§ What is expected
Only the lines from the beginning of the data through the line holding "## Background" belong in the answer, printed exactly and without pictures.

★ ★ ★

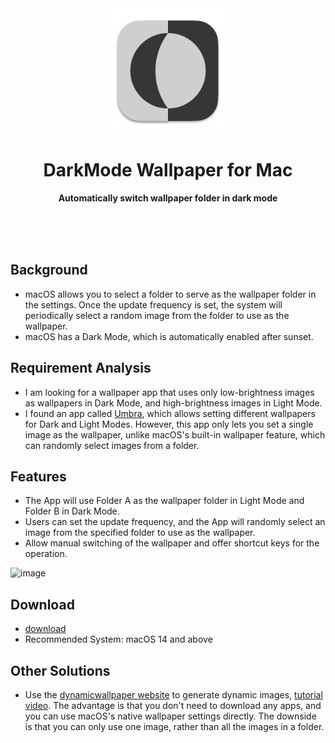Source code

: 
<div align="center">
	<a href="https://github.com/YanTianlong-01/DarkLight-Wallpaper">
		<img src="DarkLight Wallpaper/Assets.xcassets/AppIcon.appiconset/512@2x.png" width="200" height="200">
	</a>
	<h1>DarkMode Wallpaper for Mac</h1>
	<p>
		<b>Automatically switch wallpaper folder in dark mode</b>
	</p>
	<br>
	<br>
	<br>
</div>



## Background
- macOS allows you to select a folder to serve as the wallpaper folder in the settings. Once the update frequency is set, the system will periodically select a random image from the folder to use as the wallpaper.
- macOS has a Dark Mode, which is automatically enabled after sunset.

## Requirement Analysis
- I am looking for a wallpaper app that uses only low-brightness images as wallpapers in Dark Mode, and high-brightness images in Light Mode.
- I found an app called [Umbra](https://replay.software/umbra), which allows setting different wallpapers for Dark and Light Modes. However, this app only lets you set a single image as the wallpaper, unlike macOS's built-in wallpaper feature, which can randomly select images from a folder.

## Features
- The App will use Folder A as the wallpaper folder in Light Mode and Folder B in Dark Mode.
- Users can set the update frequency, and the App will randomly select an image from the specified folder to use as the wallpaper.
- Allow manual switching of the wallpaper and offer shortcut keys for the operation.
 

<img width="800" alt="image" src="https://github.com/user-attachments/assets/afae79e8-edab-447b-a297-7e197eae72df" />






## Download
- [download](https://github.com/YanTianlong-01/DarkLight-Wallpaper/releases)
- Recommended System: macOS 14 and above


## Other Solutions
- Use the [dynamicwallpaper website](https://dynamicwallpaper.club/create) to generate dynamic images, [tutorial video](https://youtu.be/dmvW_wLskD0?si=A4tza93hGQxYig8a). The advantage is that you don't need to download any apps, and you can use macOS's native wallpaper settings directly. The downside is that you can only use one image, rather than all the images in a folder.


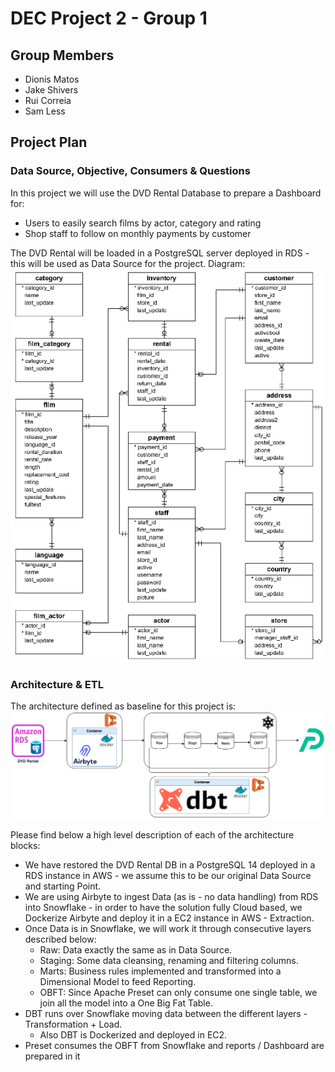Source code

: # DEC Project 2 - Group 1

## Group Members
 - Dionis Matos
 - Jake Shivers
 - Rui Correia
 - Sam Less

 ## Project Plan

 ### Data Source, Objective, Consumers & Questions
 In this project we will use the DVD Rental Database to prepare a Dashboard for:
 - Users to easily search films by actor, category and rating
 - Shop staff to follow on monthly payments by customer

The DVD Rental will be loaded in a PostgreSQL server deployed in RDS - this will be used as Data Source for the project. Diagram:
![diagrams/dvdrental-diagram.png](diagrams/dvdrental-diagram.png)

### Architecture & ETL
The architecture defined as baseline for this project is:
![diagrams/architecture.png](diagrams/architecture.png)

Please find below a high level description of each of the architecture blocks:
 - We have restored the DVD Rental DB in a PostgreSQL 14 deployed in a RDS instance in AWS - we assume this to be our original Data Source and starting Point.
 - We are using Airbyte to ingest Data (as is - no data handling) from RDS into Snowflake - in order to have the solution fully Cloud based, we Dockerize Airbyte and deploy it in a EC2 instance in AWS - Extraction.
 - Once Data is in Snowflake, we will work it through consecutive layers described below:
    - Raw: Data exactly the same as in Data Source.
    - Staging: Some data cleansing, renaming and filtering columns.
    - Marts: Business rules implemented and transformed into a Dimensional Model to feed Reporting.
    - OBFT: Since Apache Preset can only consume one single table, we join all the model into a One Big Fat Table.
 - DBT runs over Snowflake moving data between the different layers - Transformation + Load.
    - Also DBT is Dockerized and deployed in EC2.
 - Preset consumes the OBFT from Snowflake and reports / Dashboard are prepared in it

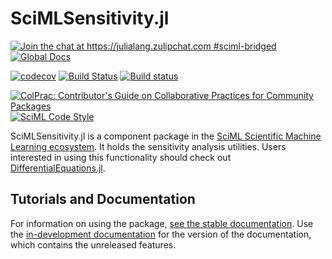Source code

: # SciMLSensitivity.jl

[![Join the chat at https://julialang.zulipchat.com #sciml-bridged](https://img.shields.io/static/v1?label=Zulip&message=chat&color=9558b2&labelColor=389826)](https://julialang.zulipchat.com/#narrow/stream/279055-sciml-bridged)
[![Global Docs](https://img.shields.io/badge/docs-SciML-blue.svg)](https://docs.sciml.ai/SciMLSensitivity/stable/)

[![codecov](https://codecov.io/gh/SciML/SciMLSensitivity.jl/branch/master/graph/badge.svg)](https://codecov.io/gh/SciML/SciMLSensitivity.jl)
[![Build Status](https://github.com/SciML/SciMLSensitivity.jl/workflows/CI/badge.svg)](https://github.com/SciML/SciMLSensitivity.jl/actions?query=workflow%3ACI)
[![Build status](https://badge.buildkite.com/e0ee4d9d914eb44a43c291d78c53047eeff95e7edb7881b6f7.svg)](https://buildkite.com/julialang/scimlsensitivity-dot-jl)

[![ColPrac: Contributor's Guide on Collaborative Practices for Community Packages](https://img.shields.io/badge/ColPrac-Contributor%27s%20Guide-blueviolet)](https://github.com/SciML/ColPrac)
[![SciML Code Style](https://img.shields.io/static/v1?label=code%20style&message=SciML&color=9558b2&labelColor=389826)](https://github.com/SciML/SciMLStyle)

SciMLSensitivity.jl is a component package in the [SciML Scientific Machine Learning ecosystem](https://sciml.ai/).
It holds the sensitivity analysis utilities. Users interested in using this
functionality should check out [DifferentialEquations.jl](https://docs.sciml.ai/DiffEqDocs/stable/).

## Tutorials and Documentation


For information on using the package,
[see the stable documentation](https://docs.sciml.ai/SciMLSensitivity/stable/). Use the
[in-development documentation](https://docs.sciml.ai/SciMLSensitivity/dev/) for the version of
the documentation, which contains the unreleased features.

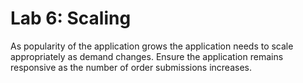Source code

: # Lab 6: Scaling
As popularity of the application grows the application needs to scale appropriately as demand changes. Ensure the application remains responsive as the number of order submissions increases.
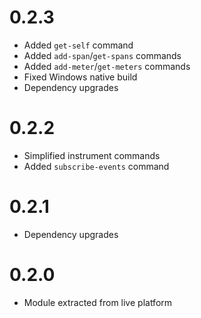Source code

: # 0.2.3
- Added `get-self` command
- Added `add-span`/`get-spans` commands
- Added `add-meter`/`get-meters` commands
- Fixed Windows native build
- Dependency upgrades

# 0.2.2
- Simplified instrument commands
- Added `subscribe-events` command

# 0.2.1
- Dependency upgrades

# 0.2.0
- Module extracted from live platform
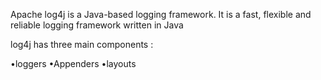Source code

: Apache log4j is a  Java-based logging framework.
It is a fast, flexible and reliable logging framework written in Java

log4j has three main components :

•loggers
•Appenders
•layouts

★ ★ ★

§ Answer for this exercise
Source code

: 
<div align="center">
	<a href="https://github.com/YanTianlong-01/DarkLight-Wallpaper">
		<img src="DarkLight Wallpaper/Assets.xcassets/AppIcon.appiconset/512@2x.png" width="200" height="200">
	</a>
	<h1>DarkMode Wallpaper for Mac</h1>
	<p>
		<b>Automatically switch wallpaper folder in dark mode</b>
	</p>
	<br>
	<br>
	<br>
</div>



## Background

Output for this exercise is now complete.